22 October 2016

Updated on Nov2, to include additional data

I graduated from P.S.Senior Secondary School in Madras, India - class of 1990. Recently I was added to the WhatsApp group of our class by an old friend. I was added as of October 14 2016. What follows is my initial analysis of the message flow through November 2 2016. I was warned that this group was active and voluminous compared to other groups…

Here is the daily flow of messages since i joined till today…

Looking at how active messages are by the hour of the day (remember the times are my local time in CST). The members are globally distributed between US (east to west), Middle East, India and Singapore.

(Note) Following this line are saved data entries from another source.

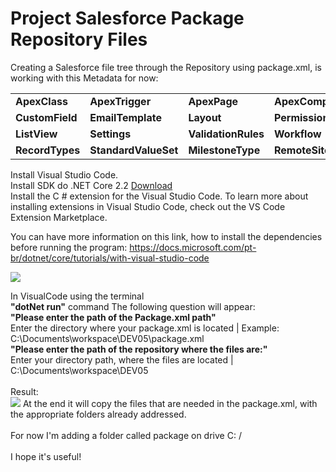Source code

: # Project Salesforce Package Repository Files

Creating a Salesforce file tree through the Repository using package.xml, 
is working with this Metadata for now:

<table>
  <tr>
    <td><strong>ApexClass</strong></td>
    <td><strong>ApexTrigger</strong></td>
    <td><strong>ApexPage</strong></td>
    <td><strong>ApexComponent</strong></td>
    <td><strong>CustomMetadata</strong></td>
    <td><strong>CustomObject</strong></td>
  </tr>
  <tr>
    <td><strong>CustomField</strong></td>
    <td><strong>EmailTemplate</strong></td>
    <td><strong>Layout</strong></td>
    <td><strong>PermissionSet</strong></td>
    <td><strong>Profile</strong></td>
    <td><strong>Flow</strong></td>
  </tr>
  <tr>
    <td><strong>ListView</strong></td>
    <td><strong>Settings</strong></td>
    <td><strong>ValidationRules</strong></td>
    <td><strong>Workflow</strong></td>
    <td><strong>WorkflowRules</strong></td>
    <td><strong>Weblink</strong></td>
  </tr>
  <tr>
    <td><strong>RecordTypes</strong></td>
    <td><strong>StandardValueSet</strong></td>
    <td><strong>MilestoneType</strong></td>
    <td><strong>RemoteSiteSetting</strong></td>
    <td><strong>FlowDefinition</strong></td>
    <td><strong>CustomTab</strong></td>
  </tr>
</table>

Install  Visual Studio Code.<br />
Install SDK do .NET Core 2.2 <a href="https://dotnet.microsoft.com/download/thank-you/dotnet-sdk-2.2.104-windows-x64-installer">Download</a> <br />
Install the C # extension for the Visual Studio Code. To learn more about installing extensions in Visual Studio Code, check out the VS Code Extension Marketplace.<br />

You can have more information on this link, how to install the dependencies before running the program:
https://docs.microsoft.com/pt-br/dotnet/core/tutorials/with-visual-studio-code<br />

<img src="https://github.com/brunoslribeiro/sfdc-package-repository-files/blob/master/assets/SFDC-PackageManifest.PNG">

In VisualCode using the terminal <br />
<strong>"dotNet run"</strong> command The following question will appear:<br />
<strong>"Please enter the path of the Package.xml path"</strong><br />
Enter the directory where your package.xml is located | Example: C:\Documents\workspace\DEV05\package.xml<br />
<strong>"Please enter the path of the repository where the files are:"</strong><br />
Enter your directory path, where the files are located | C:\Documents\workspace\DEV05<br />
<br />
Result:<br />
<img src="https://github.com/brunoslribeiro/sfdc-package-repository-files/blob/master/assets/Result.PNG">
At the end it will copy the files that are needed in the package.xml, with the appropriate folders already addressed.<br />
<br />
For now I'm adding a folder called package on drive C: / <br />
<br />
I hope it's useful!<br />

Now if I looked at how the flow of messages were by day of the week and by hour of the day, I get an interesting pattern

I also looked at how the messages per member of the group was distributed. The intuition that it will follow a powerlaw was correct, given there are few who are way more active and occupy the window at any given time than the rest. I used the poweRlaw package to easily plot it out.

Without a serious textual analysis, I ended up just parsing out the messages with filters to show the word cloud

I also wanted to see if I can create a network based on name references in the message. Since Whatsapp, doesnt preserve the the inherent structure of conversation thread, it is just a big log export of text as it appears, I only claim an edge between two nodes (friends) if the sender mentions another member of the group - either by real name or using nickname. This method is faulty still, as it misses variances of names that I have lost track of (it was 22 years ago that I knew the gang) or new nicknames they have given to eachother.

This analysis yielded the following spring layout -

I also created a visualization of the evolving network, which you can see on Youtube

The git repo is here

The best part of this was me trying to understand how WhatsApp stores the messages and how we can parse it relatively straightforward. I am looking for the conversation thread structure so I could do some network modeling, but alas I am unable to find the fight metadata in the export of the chat history to extract that information.

I will keep trying to see if I can…..until then….